Cricket has been an organized adult game since the seventeenth century when it first took the fancy of English gentlemen lying low in their country estates at the time of the Civil War. It became fashionable after the restoration under the sponsorship of powerful aristocratic patrons. By the later eighteenth century control of this fashionable and profitable new leisure activity was in the hands of a number of gentlemen’s clubs. By the nineteenth century these had evolved into county organisations which, led by Marylebone Criket Club, subsequently dominated English cricket. Their influence spread throughout the British Empire and survived the transition to the Commonwealth.In England, the emerging public schools, believing that cricket fostered qualities of manliness and leadership, proclaimed it to be more than a game, in fact an institution. Poets and parsons praised its ethical qualities. By the turn of the century cricket had come to assume profound political significance, especially for imperialists. An Indian prince declared it to be the finest flower of Empire, and in Australia cricket captains played a leading part in welding together the separate colonies into a nation.After the First World War, the dream-world began to crumble. At home the golden age gave way to unromantic but remarkably effective professionalism. The Test matches survived bodyline and grew in importance. The Second World War was no more than a temporary interruption of play. After the War was over, despite the world's having changed for worse again, the spiritual significance of cricket was reasserted with undiminished enthusiasm. A well-loved Australian Prime Minister described it as a fine art as well as a game. A great British Prime Minister, and a socialist told of his childhood indoctrination with the belief that cricket was a religion and W.G. next to the Almighty.

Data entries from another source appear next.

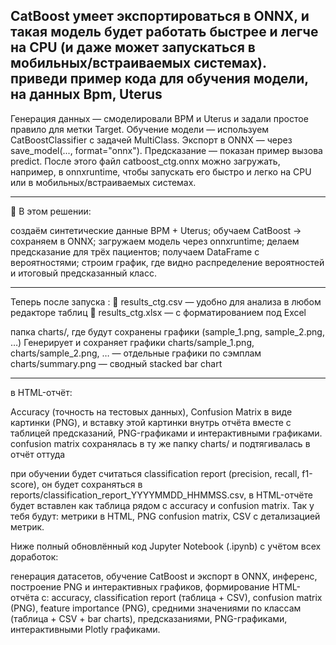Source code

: CatBoost умеет экспортироваться в ONNX, и такая модель будет работать быстрее и легче на CPU (и даже может запускаться в мобильных/встраиваемых системах). приведи пример кода для обучения модели, на данных Bpm, Uterus
------

Генерация данных — смоделировали BPM и Uterus и задали простое правило для метки Target.
Обучение модели — используем CatBoostClassifier с задачей MultiClass.
Экспорт в ONNX — через save_model(..., format="onnx").
Предсказание — показан пример вызова predict.
После этого файл catboost_ctg.onnx можно загружать, например, в onnxruntime, чтобы запускать его быстро и легко на CPU или в мобильных/встраиваемых системах.

---
📌 В этом решении:

создаём синтетические данные BPM + Uterus;
обучаем CatBoost → сохраняем в ONNX;
загружаем модель через onnxruntime;
делаем предсказание для трёх пациентов;
получаем DataFrame с вероятностями;
строим график, где видно распределение вероятностей и итоговый предсказанный класс.

---
Теперь после запуска :
📂 results_ctg.csv — удобно для анализа в любом редакторе таблиц
📂 results_ctg.xlsx — с форматированием под Excel

папка charts/, где будут сохранены графики (sample_1.png, sample_2.png, …)
Генерирует и сохраняет графики
charts/sample_1.png, charts/sample_2.png, … — отдельные графики по сэмплам
charts/summary.png — сводный stacked bar chart

---

в HTML-отчёт:

Accuracy (точность на тестовых данных),
Confusion Matrix в виде картинки (PNG),
и вставку этой картинки внутрь отчёта вместе с таблицей предсказаний, PNG-графиками и интерактивными графиками.
confusion matrix сохранялась в ту же папку charts/ и подтягивалась в отчёт оттуда

при обучении будет считаться classification report (precision, recall, f1-score),
он будет сохраняться в reports/classification_report_YYYYMMDD_HHMMSS.csv,
в HTML-отчёте будет вставлен как таблица рядом с accuracy и confusion matrix.
Так у тебя будут:
метрики в HTML,
PNG confusion matrix,
CSV с детализацией метрик.

Ниже полный обновлённый код Jupyter Notebook (.ipynb) с учётом всех доработок:

генерация датасетов,
обучение CatBoost и экспорт в ONNX,
инференс,
построение PNG и интерактивных графиков,
формирование HTML-отчёта с:
accuracy,
classification report (таблица + CSV),
confusion matrix (PNG),
feature importance (PNG),
средними значениями по классам (таблица + CSV + bar charts),
предсказаниями,
PNG-графиками,
интерактивными Plotly графиками.
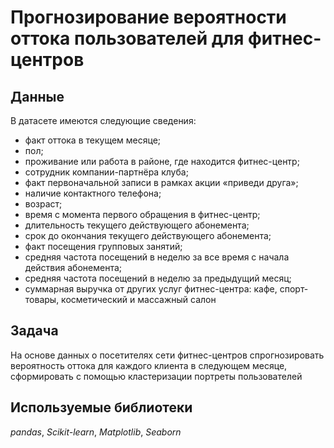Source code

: # Прогнозирование вероятности оттока пользователей для фитнес-центров

## Данные

В датасете имеются следующие сведения:
- факт оттока в текущем месяце;
- пол;
- проживание или работа в районе, где находится фитнес-центр;
- сотрудник компании-партнёра клуба;
- факт первоначальной записи в рамках акции «приведи друга»;
- наличие контактного телефона;
- возраст;
- время с момента первого обращения в фитнес-центр;
- длительность текущего действующего абонемента;
- срок до окончания текущего действующего абонемента;
- факт посещения групповых занятий;
- средняя частота посещений в неделю за все время с начала действия абонемента;
- средняя частота посещений в неделю за предыдущий месяц;
- суммарная выручка от других услуг фитнес-центра: кафе, спорт-товары, косметический и массажный салон

## Задача

На основе данных о посетителях сети фитнес-центров спрогнозировать вероятность оттока для каждого клиента в следующем месяце, сформировать с помощью кластеризации портреты пользователей

## Используемые библиотеки
*pandas*, *Scikit-learn*, *Matplotlib*, *Seaborn*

For a few summers the public, starved of entertainment during the war years, showed their appreciation of cricket's return by crowding through the turnstiles. But it was not to last, and soon perceptive critics were solemnly linking the Welfare State and slow play as cause and effect. The county pattern had lost much of its meaning, and the games had become largely inaccessible to those who had to work during the week. So the authorities turned for support to commercial sponsors who introduced a growing range of mini-cricket matches with gimmicky rules. Televised cricket matches publicised the wares of cigarette manufacturers who were barred from conventional advertising. The counties had also imported a growing number of overseas stars who made the turnstiles click.Then in 1977 a new patron arose, an Australian magnate who decided to stage his own brand of super-cricket. In a matter of months, following his failure to secure exclusive television rights for a test series, Mr. Kerry Packer had set up an organisation which lured some fifty of the world's best cricketers away from their traditional allegiances to play for fat salaries and spectacular prizes as a rival attraction to the official Tests between Australia and India. The WestIndians turned out - initially, at least - to be the best Super Cricketers.What began as a concept to attract crowds to the English county cricket grounds, became a revolution. The Test and County cricket Board introduced the Gillete Cup (65 overs a side, later curtailed to 60) and the Sunday League (40 overs a side) for enthusiasts who wanted both drama and excitement packed in a day’s game. In the early 60s and 70s, England was the only country where competitive limited overs cricket was being played. Not surprising that England hosted the inaugural World Cup. The inaugural World Cup was a financial hit. Crowds flocked to see the matches, 1,20,000 for the 12 preliminary contests and a further 28,000 packing the final. Limited overs match has come a long way since then. It is more sophisticated now and given rise to a new thinking on tactics to the extent that countries now have specialist one-day players.